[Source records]
--- START ---

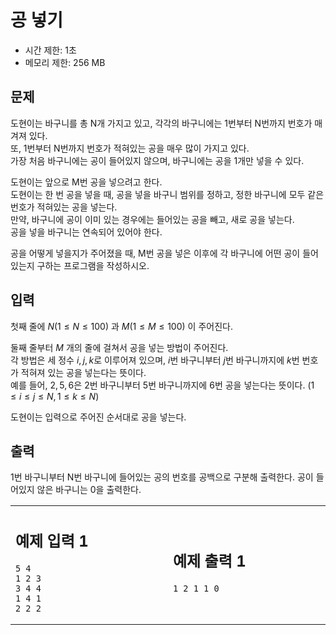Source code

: ﻿# 공 넣기

* 시간 제한: 1초
* 메모리 제한: 256 MB

## 문제

도현이는 바구니를 총 N개 가지고 있고, 각각의 바구니에는 1번부터 N번까지 번호가 매겨져 있다.  
또, 1번부터 N번까지 번호가 적혀있는 공을 매우 많이 가지고 있다.  
가장 처음 바구니에는 공이 들어있지 않으며, 바구니에는 공을 1개만 넣을 수 있다.  

도현이는 앞으로 M번 공을 넣으려고 한다.  
도현이는 한 번 공을 넣을 때, 공을 넣을 바구니 범위를 정하고, 정한 바구니에 모두 같은 번호가 적혀있는 공을 넣는다.  
만약, 바구니에 공이 이미 있는 경우에는 들어있는 공을 빼고, 새로 공을 넣는다.  
공을 넣을 바구니는 연속되어 있어야 한다.

공을 어떻게 넣을지가 주어졌을 때, M번 공을 넣은 이후에 각 바구니에 어떤 공이 들어 있는지 구하는 프로그램을 작성하시오.  

## 입력

첫째 줄에  $N (1 ≤ N ≤ 100)$ 과  $M (1 ≤ M ≤ 100)$ 이 주어진다.  

둘째 줄부터  $M$ 개의 줄에 걸쳐서 공을 넣는 방법이 주어진다.  
각 방법은 세 정수 $i, j, k$로 이루어져 있으며,  $i$번 바구니부터  $j$번 바구니까지에  $k$번 번호가 적혀져 있는 공을 넣는다는 뜻이다.  
예를 들어,  $2, 5, 6$은  $2$번 바구니부터  $5$번 바구니까지에  $6$번 공을 넣는다는 뜻이다.  $(1 ≤ i ≤ j ≤ N, 1 ≤ k ≤ N)$  

도현이는 입력으로 주어진 순서대로 공을 넣는다.  

## 출력

1번 바구니부터 N번 바구니에 들어있는 공의 번호를 공백으로 구분해 출력한다. 공이 들어있지 않은 바구니는 0을 출력한다.  

<table>
<tr>
<td>
<img width="4410" height="1">
  
## 예제 입력 1

```
5 4
1 2 3
3 4 4
1 4 1
2 2 2
```
  
</td>
<td>
<img width="4410" height="1">
  
## 예제 출력 1

```
1 2 1 1 0
```
  
</td>
</tr>
</table>
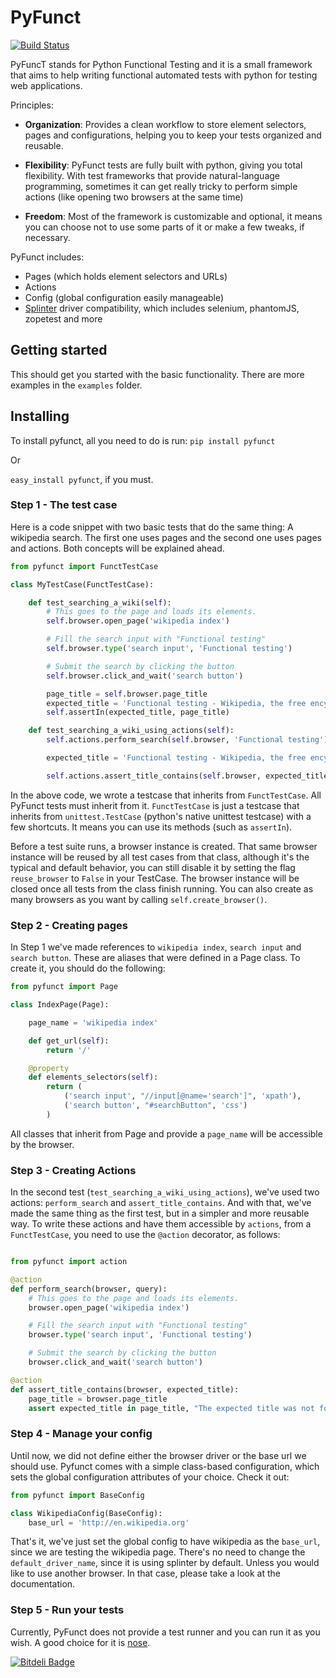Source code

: # PyFunct
[![Build Status](https://travis-ci.org/gabrielpjordao/pyfunct.png)](https://travis-ci.org/gabrielpjordao/pyfunct)

PyFuncT stands for Python Functional Testing and it is a small framework that aims to help writing functional automated tests with python for testing web applications.

Principles:
* <b>Organization</b>: Provides a clean workflow to store element selectors, pages and configurations, helping you to keep your tests organized and reusable.

* <b>Flexibility</b>: PyFunct tests are fully built with python, giving you total flexibility. With test frameworks that provide natural-language programming, sometimes it can get really tricky to perform simple actions (like opening two browsers at the same time)

* <b>Freedom</b>:  Most of the framework is customizable and optional, it means you can choose not to use some parts of it or make a few tweaks, if necessary.

PyFunct includes:
* Pages (which holds element selectors and URLs)
* Actions
* Config (global configuration easily manageable)
* [Splinter](http://splinter.cobrateam.info/) driver compatibility, which includes selenium, phantomJS, zopetest and more

## Getting started

This should get you started with the basic functionality. There are more examples in the `examples` folder.

## Installing
To install pyfunct, all you need to do is run:
`pip install pyfunct`

Or

`easy_install pyfunct`, if you must.


### Step 1 - The test case
Here is a code snippet with two basic tests that do the same thing: A wikipedia search. The first one uses pages and the second one uses pages and actions. Both concepts will be explained ahead.

```python
from pyfunct import FunctTestCase

class MyTestCase(FunctTestCase):

    def test_searching_a_wiki(self):
        # This goes to the page and loads its elements.
        self.browser.open_page('wikipedia index')

        # Fill the search input with "Functional testing"
        self.browser.type('search input', 'Functional testing')

        # Submit the search by clicking the button
        self.browser.click_and_wait('search button')

        page_title = self.browser.page_title
        expected_title = 'Functional testing - Wikipedia, the free encyclopedia'
        self.assertIn(expected_title, page_title)

    def test_searching_a_wiki_using_actions(self):
        self.actions.perform_search(self.browser, 'Functional testing')

        expected_title = 'Functional testing - Wikipedia, the free encyclopedia'

        self.actions.assert_title_contains(self.browser, expected_title)

```
In the above code, we wrote a testcase that inherits from `FunctTestCase`. All PyFunct tests must inherit from it.
`FunctTestCase` is just a testcase that inherits from `unittest.TestCase` (python's native unittest testcase) with a few shortcuts. It means you can use its methods (such as `assertIn`).

Before a test suite runs, a browser instance is created. That same browser instance will be reused by all test cases from that class, although it's the typical and default behavior, you can still disable it by setting the flag `reuse_browser` to `False` in your TestCase.
The browser instance will be closed once all tests from the class finish running.
You can also create as many browsers as you want by calling `self.create_browser()`.

### Step 2 - Creating pages
In Step 1 we've made references to `wikipedia index`, `search input` and `search button`. These are aliases that were defined in a Page class. To create it, you should do the following:
```python
from pyfunct import Page

class IndexPage(Page):

    page_name = 'wikipedia index'

    def get_url(self):
        return '/'

    @property
    def elements_selectors(self):
        return (
            ('search input', "//input[@name='search']", 'xpath'),
            ('search button', "#searchButton", 'css')
        )

```
All classes that inherit from Page and provide a `page_name` will be accessible by the browser.

### Step 3 - Creating Actions
In the second test (`test_searching_a_wiki_using_actions`), we've used two actions: `perform_search` and `assert_title_contains`. And with that, we've made the same thing as the first test, but in a simpler and more reusable way. To write these actions and have them accessible by `actions`, from a `FunctTestCase`, you need to use the `@action` decorator, as follows:

```python

from pyfunct import action

@action
def perform_search(browser, query):
    # This goes to the page and loads its elements.
    browser.open_page('wikipedia index')

    # Fill the search input with "Functional testing"
    browser.type('search input', 'Functional testing')

    # Submit the search by clicking the button
    browser.click_and_wait('search button')

@action
def assert_title_contains(browser, expected_title):
    page_title = browser.page_title
    assert expected_title in page_title, "The expected title was not found in the page title"
```

### Step 4 - Manage your config
Until now, we did not define either the browser driver or the base url we should use. Pyfunct comes with a simple class-based configuration, which sets the global configuration attributes of your choice. Check it out:
```python
from pyfunct import BaseConfig

class WikipediaConfig(BaseConfig):
    base_url = 'http://en.wikipedia.org'
```

That's it, we've just set the global config to have wikipedia as the `base_url`, since we are testing the wikipedia page.
There's no need to change the `default_driver_name`, since it is using splinter by default. Unless you would like to use another browser. In that case, please take a look at the documentation.

### Step 5 - Run your tests
Currently, PyFunct does not provide a test runner and you can run it as you wish. A good choice for it is [nose](https://github.com/nose-devs/nose).


[![Bitdeli Badge](https://d2weczhvl823v0.cloudfront.net/gabrielpjordao/pyfunct/trend.png)](https://bitdeli.com/free "Bitdeli Badge")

--- END ---

**YOUR TASK:** Given the data above, transcribe exactly the lines from the one containing "just a testcase" down to the one containing "The browser instance", and no others.

**SOLUTION:**
`FunctTestCase` is just a testcase that inherits from `unittest.TestCase` (python's native unittest testcase) with a few shortcuts. It means you can use its methods (such as `assertIn`).

Before a test suite runs, a browser instance is created. That same browser instance will be reused by all test cases from that class, although it's the typical and default behavior, you can still disable it by setting the flag `reuse_browser` to `False` in your TestCase.
The browser instance will be closed once all tests from the class finish running.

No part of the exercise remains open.